Work request: Beginning with the line containing "of preallocated inputs." and ending with the last line of the entries below, copy each line exactly and nothing else.

Available data:
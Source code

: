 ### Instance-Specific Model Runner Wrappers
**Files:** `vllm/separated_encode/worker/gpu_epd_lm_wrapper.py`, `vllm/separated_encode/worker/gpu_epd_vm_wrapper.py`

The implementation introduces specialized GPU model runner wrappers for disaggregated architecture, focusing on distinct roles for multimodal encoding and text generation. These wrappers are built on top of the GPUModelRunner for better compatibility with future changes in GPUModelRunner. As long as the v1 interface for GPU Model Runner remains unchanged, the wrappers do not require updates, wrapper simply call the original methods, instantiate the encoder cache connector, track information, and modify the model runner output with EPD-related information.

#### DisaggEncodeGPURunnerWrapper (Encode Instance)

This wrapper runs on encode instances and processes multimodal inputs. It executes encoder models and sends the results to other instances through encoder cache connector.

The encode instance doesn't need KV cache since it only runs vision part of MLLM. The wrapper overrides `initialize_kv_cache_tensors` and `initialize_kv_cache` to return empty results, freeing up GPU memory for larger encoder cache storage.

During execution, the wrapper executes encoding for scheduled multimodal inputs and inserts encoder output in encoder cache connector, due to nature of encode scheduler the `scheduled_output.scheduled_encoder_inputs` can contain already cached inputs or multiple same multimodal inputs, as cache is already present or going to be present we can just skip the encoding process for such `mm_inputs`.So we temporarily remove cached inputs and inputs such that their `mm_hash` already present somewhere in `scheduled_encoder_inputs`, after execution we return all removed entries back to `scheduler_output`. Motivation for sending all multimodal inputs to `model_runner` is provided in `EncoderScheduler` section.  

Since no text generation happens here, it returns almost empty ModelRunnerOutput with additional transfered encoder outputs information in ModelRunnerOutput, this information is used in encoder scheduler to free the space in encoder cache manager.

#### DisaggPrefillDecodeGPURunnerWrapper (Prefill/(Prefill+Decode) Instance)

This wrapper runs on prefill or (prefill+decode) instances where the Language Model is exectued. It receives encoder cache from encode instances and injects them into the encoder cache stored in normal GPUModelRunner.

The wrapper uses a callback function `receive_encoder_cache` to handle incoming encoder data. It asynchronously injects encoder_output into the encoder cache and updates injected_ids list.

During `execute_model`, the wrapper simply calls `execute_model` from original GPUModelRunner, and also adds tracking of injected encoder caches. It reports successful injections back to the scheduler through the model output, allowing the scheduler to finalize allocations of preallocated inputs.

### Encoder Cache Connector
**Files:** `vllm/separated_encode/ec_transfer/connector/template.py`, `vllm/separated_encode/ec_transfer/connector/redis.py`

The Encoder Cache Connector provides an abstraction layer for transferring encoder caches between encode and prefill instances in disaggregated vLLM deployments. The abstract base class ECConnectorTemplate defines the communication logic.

Task output:
During `execute_model`, the wrapper simply calls `execute_model` from original GPUModelRunner, and also adds tracking of injected encoder caches. It reports successful injections back to the scheduler through the model output, allowing the scheduler to finalize allocations of preallocated inputs.

### Encoder Cache Connector
**Files:** `vllm/separated_encode/ec_transfer/connector/template.py`, `vllm/separated_encode/ec_transfer/connector/redis.py`

The Encoder Cache Connector provides an abstraction layer for transferring encoder caches between encode and prefill instances in disaggregated vLLM deployments. The abstract base class ECConnectorTemplate defines the communication logic.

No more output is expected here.